What this check detects

The check inspects each BigQuery dataset in your GCP projects and looks at its defaultEncryptionConfiguration. If that field is empty, the dataset is using Google-managed encryption keys (the default) rather than a customer-managed encryption key from Cloud KMS.

A dataset's default encryption configuration controls the key used for any new table created in that dataset that does not specify its own key. When the field is unset, BigQuery falls back to Google-managed keys, and the check returns a failure.
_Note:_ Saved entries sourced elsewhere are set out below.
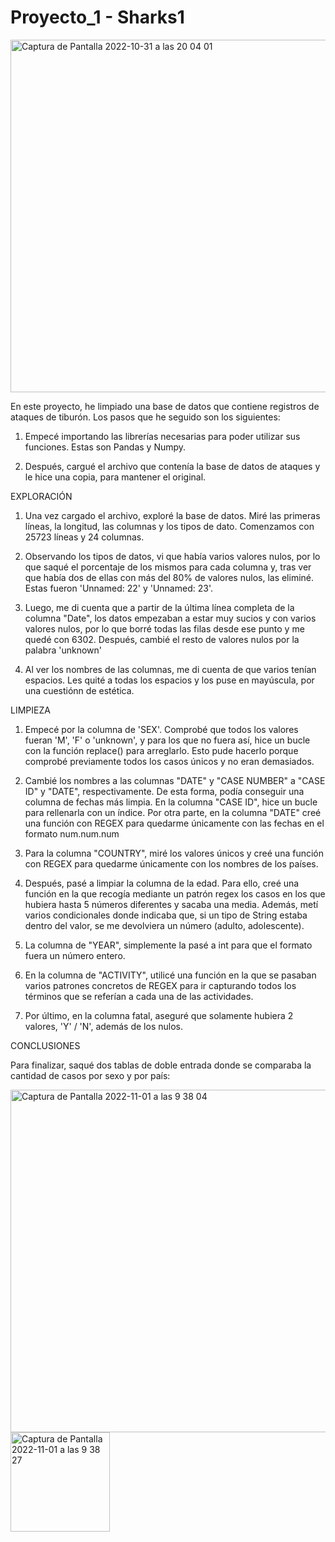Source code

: # Proyecto_1 - Sharks1

<img width="564" alt="Captura de Pantalla 2022-10-31 a las 20 04 01" src="https://user-images.githubusercontent.com/115650089/199089140-c8215f38-2ab7-43fe-8485-eec6b120fc5f.png">

En este proyecto, he limpiado una base de datos que contiene registros de ataques de tiburón. Los pasos que he seguido son los siguientes:

1. Empecé importando las librerías necesarias para poder utilizar sus funciones. Estas son Pandas y Numpy.

2. Después, cargué el archivo que contenía la base de datos de ataques y le hice una copia, para mantener el original. 

EXPLORACIÓN 

1. Una vez cargado el archivo, exploré la base de datos. Miré las primeras líneas, la longitud, las columnas y los tipos de dato. Comenzamos con 25723 líneas y 24 columnas.

2. Observando los tipos de datos, vi que había varios valores nulos, por lo que saqué el porcentaje de los mismos para cada columna y, tras ver que había dos de ellas con más del 80% de valores nulos, las eliminé. Estas fueron 'Unnamed: 22' y 'Unnamed: 23'. 

3. Luego, me di cuenta que a partir de la última línea completa de la columna "Date", los datos empezaban a estar muy sucios y con varios valores nulos, por lo que borré todas las filas desde ese punto y me quedé con 6302. Después, cambié el resto de valores nulos por la palabra 'unknown'

4. Al ver los nombres de las columnas, me di cuenta de que varios tenían espacios. Les quité a todas los espacios y los puse en mayúscula, por una cuestiónn de estética. 

LIMPIEZA

1. Empecé por la columna de 'SEX'. Comprobé que todos los valores fueran 'M', 'F' o 'unknown', y para los que no fuera así, hice un bucle con la función replace() para arreglarlo. Esto pude hacerlo porque comprobé previamente todos los casos únicos y no eran demasiados. 

2. Cambié los nombres a las columnas "DATE" y "CASE NUMBER" a "CASE ID" y "DATE", respectivamente. De esta forma, podía conseguir una columna de fechas más limpia. En la columna "CASE ID", hice un bucle para rellenarla con un índice. Por otra parte, en la columna "DATE" creé una función con REGEX para quedarme únicamente con las fechas en el formato num.num.num

3. Para la columna "COUNTRY", miré los valores únicos y creé una función con REGEX para quedarme únicamente con los nombres de los países.

4. Después, pasé a limpiar la columna de la edad. Para ello, creé una función en la que recogía mediante un patrón regex  los casos en los que hubiera hasta 5 números diferentes y sacaba una media. Además, metí varios condicionales donde indicaba que, si un tipo de String estaba dentro del valor, se me devolviera un número (adulto, adolescente).

5. La columna de "YEAR", simplemente la pasé a int para que el formato fuera un número entero.

6. En la columna de "ACTIVITY", utilicé una función en la que se pasaban varios patrones concretos de REGEX para ir capturando todos los términos que se referían a cada una de las actividades.  

7. Por último, en la columna fatal, aseguré que solamente hubiera 2 valores, 'Y' / 'N', además de los nulos.

CONCLUSIONES

Para finalizar, saqué dos tablas de doble entrada donde se comparaba la cantidad de casos por sexo y por país:


<img width="548" alt="Captura de Pantalla 2022-11-01 a las 9 38 04" src="https://user-images.githubusercontent.com/115650089/199192947-25381a74-c68b-41c4-8abf-53f12aa2d5a8.png">



<img width="159" alt="Captura de Pantalla 2022-11-01 a las 9 38 27" src="https://user-images.githubusercontent.com/115650089/199193008-81a0eccc-1f5d-4f18-9426-2f5a1abe9ab4.png">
Note: CMEK does not change how data is encrypted (it is still AES-256 under the hood). It changes who controls the key. With CMEK, the key lives in Cloud KMS under your project, and BigQuery has to call KMS to wrap and unwrap the data encryption keys. Disable or destroy that KMS key and the data becomes unreadable.


Why it matters

The difference between default encryption and CMEK shows up in three concrete situations.

Key revocation and the kill switch

With CMEK you can disable a key version and effectively make a dataset unreadable within minutes. This is the cryptographic equivalent of pulling the plug. If you detect a breach, suspect credential compromise, or need to enforce a legal hold, you have a direct control. Google-managed keys give you no such lever.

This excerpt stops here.